RE: [Perfparse-devel] Summary tables

SourceForge Headquarters 1320 Columbia Street Suite 310 San Diego, CA 92101 +1 (858) 422-6466

Ben,

Thanks for your reply. A few remarks:
- My first step is to make sure I get something in the db that I can use for
reporting (in my case some sort of summary table). As for the report itself,
I'm actually considering of using a report generator, like Crystal Reports
(comes with Visual Studio .Net, more of that below).
- The idea of using epoch_start & epoch_length for a summary table is a good
one, I'll try to incorporate that.
- you are right about the UDF's, it's a pain to get it compiled.
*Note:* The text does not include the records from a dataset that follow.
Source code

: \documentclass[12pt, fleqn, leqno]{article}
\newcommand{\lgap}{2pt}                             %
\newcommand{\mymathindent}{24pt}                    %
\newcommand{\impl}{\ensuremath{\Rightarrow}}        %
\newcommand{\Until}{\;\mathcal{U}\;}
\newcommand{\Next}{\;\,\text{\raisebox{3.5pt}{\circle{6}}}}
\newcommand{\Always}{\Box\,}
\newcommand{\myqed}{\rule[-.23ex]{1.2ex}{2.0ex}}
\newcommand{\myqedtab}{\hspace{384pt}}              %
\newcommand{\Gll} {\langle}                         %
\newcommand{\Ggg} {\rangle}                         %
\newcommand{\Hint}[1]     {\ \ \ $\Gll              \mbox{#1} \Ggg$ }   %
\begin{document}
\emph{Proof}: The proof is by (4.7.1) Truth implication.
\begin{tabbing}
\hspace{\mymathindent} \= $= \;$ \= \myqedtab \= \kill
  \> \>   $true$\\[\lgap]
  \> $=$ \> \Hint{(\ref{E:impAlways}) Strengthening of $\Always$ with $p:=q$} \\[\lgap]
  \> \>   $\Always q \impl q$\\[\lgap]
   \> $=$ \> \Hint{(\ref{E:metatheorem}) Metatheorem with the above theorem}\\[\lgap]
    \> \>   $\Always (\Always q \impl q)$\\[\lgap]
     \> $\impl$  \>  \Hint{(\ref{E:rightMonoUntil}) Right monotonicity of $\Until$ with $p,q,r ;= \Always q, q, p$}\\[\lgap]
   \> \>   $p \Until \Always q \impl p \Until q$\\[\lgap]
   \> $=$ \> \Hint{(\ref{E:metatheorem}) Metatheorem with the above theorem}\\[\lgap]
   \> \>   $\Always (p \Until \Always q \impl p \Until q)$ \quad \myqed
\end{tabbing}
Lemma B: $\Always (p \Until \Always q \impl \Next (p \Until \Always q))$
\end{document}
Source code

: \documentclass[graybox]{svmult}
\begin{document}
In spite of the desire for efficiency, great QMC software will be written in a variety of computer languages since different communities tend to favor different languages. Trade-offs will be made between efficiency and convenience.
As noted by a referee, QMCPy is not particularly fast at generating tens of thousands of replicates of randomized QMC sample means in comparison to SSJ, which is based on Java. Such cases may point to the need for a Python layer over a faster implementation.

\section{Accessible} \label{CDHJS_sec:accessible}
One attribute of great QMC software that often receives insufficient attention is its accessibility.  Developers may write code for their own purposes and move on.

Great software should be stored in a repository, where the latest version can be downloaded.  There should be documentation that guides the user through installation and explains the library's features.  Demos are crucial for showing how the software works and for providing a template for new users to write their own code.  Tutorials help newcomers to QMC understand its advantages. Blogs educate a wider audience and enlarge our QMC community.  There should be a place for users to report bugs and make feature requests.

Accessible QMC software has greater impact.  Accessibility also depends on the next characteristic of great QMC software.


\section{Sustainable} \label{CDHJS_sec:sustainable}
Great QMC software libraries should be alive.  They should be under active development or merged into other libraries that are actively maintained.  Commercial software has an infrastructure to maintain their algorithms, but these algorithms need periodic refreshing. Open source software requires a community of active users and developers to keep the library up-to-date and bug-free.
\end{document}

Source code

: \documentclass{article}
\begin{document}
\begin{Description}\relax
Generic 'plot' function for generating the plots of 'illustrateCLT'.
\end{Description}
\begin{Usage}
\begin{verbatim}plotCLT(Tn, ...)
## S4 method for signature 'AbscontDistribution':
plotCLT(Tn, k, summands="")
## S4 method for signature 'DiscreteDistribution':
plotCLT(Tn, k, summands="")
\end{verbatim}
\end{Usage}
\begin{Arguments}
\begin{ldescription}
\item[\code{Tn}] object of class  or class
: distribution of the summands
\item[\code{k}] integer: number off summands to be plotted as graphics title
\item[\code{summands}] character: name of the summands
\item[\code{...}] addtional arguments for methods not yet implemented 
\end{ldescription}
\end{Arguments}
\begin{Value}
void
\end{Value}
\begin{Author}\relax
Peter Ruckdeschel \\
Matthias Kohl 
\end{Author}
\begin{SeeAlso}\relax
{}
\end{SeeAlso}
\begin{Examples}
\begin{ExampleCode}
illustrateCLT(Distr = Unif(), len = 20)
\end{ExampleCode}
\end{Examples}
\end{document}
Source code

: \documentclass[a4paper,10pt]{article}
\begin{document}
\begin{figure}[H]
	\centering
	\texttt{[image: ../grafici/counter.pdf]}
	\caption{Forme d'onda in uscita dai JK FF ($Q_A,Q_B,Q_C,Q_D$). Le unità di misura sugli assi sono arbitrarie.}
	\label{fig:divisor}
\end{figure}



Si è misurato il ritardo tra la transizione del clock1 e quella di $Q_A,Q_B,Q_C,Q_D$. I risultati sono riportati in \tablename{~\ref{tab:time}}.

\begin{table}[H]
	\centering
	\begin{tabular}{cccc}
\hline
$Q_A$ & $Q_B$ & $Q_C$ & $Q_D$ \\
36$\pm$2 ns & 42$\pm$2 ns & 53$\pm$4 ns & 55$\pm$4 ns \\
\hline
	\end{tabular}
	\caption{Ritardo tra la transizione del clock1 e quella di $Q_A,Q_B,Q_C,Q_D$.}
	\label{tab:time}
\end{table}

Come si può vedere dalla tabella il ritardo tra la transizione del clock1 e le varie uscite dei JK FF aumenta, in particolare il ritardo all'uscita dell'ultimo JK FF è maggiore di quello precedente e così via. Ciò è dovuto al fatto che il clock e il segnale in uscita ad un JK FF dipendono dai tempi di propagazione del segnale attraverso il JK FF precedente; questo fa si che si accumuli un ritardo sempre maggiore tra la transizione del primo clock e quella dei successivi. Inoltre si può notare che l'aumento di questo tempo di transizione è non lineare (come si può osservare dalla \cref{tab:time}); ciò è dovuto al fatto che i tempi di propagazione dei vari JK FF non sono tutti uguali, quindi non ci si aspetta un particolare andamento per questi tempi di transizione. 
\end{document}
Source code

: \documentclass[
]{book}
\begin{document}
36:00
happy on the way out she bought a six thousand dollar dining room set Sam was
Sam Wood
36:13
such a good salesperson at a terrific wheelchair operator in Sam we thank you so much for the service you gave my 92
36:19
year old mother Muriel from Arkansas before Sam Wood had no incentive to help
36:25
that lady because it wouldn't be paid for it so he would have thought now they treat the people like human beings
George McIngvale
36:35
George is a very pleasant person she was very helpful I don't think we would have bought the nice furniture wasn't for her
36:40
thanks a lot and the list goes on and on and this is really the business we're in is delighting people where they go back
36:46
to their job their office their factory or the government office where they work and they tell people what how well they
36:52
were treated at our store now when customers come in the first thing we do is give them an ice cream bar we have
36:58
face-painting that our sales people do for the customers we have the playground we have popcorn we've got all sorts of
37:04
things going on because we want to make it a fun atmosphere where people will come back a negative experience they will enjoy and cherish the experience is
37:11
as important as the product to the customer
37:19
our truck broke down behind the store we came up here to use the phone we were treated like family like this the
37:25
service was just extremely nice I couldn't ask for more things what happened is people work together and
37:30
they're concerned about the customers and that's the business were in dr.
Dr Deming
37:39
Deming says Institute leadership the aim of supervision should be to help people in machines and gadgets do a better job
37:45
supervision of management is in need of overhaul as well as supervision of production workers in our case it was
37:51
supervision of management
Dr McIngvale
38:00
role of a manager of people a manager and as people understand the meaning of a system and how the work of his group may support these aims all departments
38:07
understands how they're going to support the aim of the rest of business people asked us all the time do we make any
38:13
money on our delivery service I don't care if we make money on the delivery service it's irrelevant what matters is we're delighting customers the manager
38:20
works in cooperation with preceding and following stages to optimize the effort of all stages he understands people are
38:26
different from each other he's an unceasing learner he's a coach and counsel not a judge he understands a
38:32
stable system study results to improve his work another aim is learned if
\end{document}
You need
the source tree from MySQL, and I spent half a day trying to figure out the
compile options on my Solaris machine. 
- referential integrity: never leave home without it! (I was planning to add
it, honestly)

But my most important question: what do you guys use for development
environment? Currently I do all my development work in Visual Studio .Net.
It has everything (code editor, debugger, CVS integration) in one single
powerful tool. Of course it is Windows based, but I also tend to use for all
things Perl and (small) C programs, that end up on Unix/Linux machines. I
have no idea if there is something like an IDE (Integrated Development
Environment) for native Unix/Linux C development, what a good editor might
be, the best tool for debugging, etc... On a Unix box I fall back to good
old vi and the command line :) So any advice in this area is more than
welcome.

Kind regards,
Tim.

-----Original Message-----
From: Ben Clewett [mailto:Be...@cl...]
Sent: maandag 11 oktober 2004 10:26
To: Tim Wuyts
Cc: per...@li...
Subject: Re: [Perfparse-devel] Summary tables

Hi Tim,

Tim Wuyts wrote:

> Greetings Programs!
> 
> I noticed you have a few tables in the PP db layout that are meant for 
> summarizing data. What are the plans here?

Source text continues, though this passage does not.